* _INSTRUCTIONS FOR THE TASK_
Under this line are the records; repeat exactly the lines starting at the one containing "反正此后黄粱一梦是你，南柯一梦是你，始料未及是你" and ending at the one containing "Sites/Documents I am", omitting pictures.

* _EXERCISE DATA_
+--

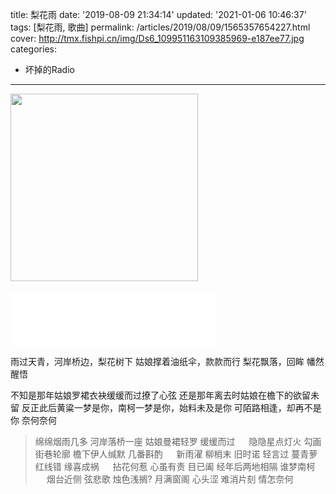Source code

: title: 梨花雨
date: '2019-08-09 21:34:14'
updated: '2021-01-06 10:46:37'
tags: [梨花雨, 歌曲]
permalink: /articles/2019/08/09/1565357654227.html
cover: http://tmx.fishpi.cn/img/Ds6_109951163109385969-e187ee77.jpg
categories: 
- 坏掉的Radio
---
<img src=http://tmx.fishpi.cn/img/Ds6_109951163109385969-e187ee77.jpg  width=300>　


<iframe frameborder="no" border="0" marginwidth="0" marginheight="0" width=330 height=86 src="//music.163.com/outchain/player?type=2&id=528752895&auto=1&height=66"></iframe>

雨过天青，河岸桥边，梨花树下
姑娘撑着油纸伞，款款而行
梨花飘落，回眸
幡然醒悟

不知是那年姑娘罗裙衣袂缓缓而过撩了心弦
还是那年离去时姑娘在檐下的欲留未留
反正此后黄粱一梦是你，南柯一梦是你，始料未及是你
可陌路相逢，却再不是你
奈何奈何

> 绵绵烟雨几多
> 河岸落桥一座
> 姑娘曼裙轻罗
> 缓缓而过
>  
> 隐隐星点灯火
> 勾画街巷轮廓
> 檐下伊人缄默
> 几番斟酌
>  
> 新雨濯 柳梢末
> 旧时诺 轻言过
> 蔓青萝 红线错
> 缘喜成祸
>  
> 拈花何惹
> 心虽有责
> 目已阖
> 经年后两地相隔
> 谁梦南柯
>  
> 烟台近侧
> 弦悲歌 烛色浅搁? 月满窗阁
> 心头涩 难消片刻
> 情怎奈何

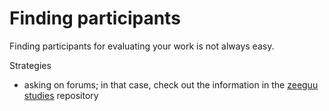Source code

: # Finding participants

Finding participants for evaluating your work is not always easy.

Strategies
- asking on forums; in that case, check out the information in the [zeeguu studies](https://github.com/zeeguu/studies) repository
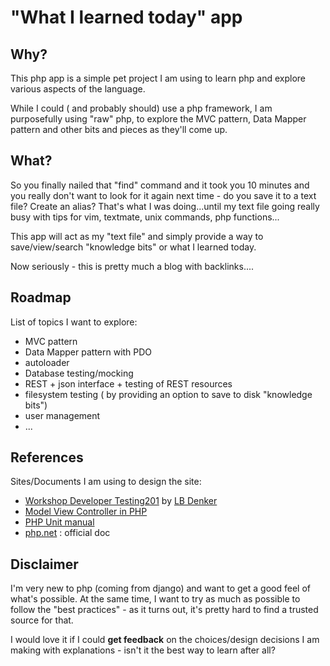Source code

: "What I learned today" app
==========================


Why?
---

This php app is a simple pet project I am using to learn php and explore various aspects of the language.

While I could ( and probably should) use a php framework, I am purposefully using "raw" php, to explore the MVC pattern, Data Mapper pattern and other bits and pieces as they'll come up.

What?
-----

So you finally nailed that "find" command and it took you 10 minutes and you really don't want to look for it again next time - do you save it to a text file? Create an alias? That's what I was doing...until my text file going really busy with tips for vim, textmate, unix commands, php functions...

This app will act as my "text file" and simply provide a way to save/view/search "knowledge bits" or what I learned today.

Now seriously - this is pretty much a blog with backlinks.... 

Roadmap
-------

List of topics I want to explore:
* MVC pattern
* Data Mapper pattern with PDO
* autoloader
* Database testing/mocking
* REST + json interface + testing of REST resources
* filesystem testing ( by providing an option to save to disk "knowledge bits")
* user management
* ...

References
----------

Sites/Documents I am using to design the site:

* [Workshop Developer Testing201](https://github.com/elblinkin/Workshop-DeveloperTesting201]) by [LB Denker](https://github.com/elblinkin)
* [Model View Controller in PHP](http://php-html.net/tutorials/model-view-controller-in-php/)
* [PHP Unit manual](http://www.phpunit.de/manual/current/en/)
* [php.net](http://php.net) : official doc


Disclaimer
----------

I'm very new to php (coming from django) and want to get a good feel of what's possible. At the same time, I want to try as much as possible to follow the "best practices" - as it turns out, it's pretty hard to find a trusted source for that.

I would love it if I could **get feedback** on the choices/design decisions I am making with explanations - isn't it the best way to learn after all?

+--

* _FINISHED TASK_
反正此后黄粱一梦是你，南柯一梦是你，始料未及是你
可陌路相逢，却再不是你
奈何奈何

> 绵绵烟雨几多
> 河岸落桥一座
> 姑娘曼裙轻罗
> 缓缓而过
>  
> 隐隐星点灯火
> 勾画街巷轮廓
> 檐下伊人缄默
> 几番斟酌
>  
> 新雨濯 柳梢末
> 旧时诺 轻言过
> 蔓青萝 红线错
> 缘喜成祸
>  
> 拈花何惹
> 心虽有责
> 目已阖
> 经年后两地相隔
> 谁梦南柯
>  
> 烟台近侧
> 弦悲歌 烛色浅搁? 月满窗阁
> 心头涩 难消片刻
> 情怎奈何

Source code

: # Finding participants

Finding participants for evaluating your work is not always easy.

Strategies
- asking on forums; in that case, check out the information in the [zeeguu studies](https://github.com/zeeguu/studies) repository
Source code

: "What I learned today" app
==========================


Why?
---

This php app is a simple pet project I am using to learn php and explore various aspects of the language.

While I could ( and probably should) use a php framework, I am purposefully using "raw" php, to explore the MVC pattern, Data Mapper pattern and other bits and pieces as they'll come up.

What?
-----

So you finally nailed that "find" command and it took you 10 minutes and you really don't want to look for it again next time - do you save it to a text file? Create an alias? That's what I was doing...until my text file going really busy with tips for vim, textmate, unix commands, php functions...

This app will act as my "text file" and simply provide a way to save/view/search "knowledge bits" or what I learned today.

Now seriously - this is pretty much a blog with backlinks.... 

Roadmap
-------

List of topics I want to explore:
* MVC pattern
* Data Mapper pattern with PDO
* autoloader
* Database testing/mocking
* REST + json interface + testing of REST resources
* filesystem testing ( by providing an option to save to disk "knowledge bits")
* user management
* ...

References
----------

Sites/Documents I am using to design the site:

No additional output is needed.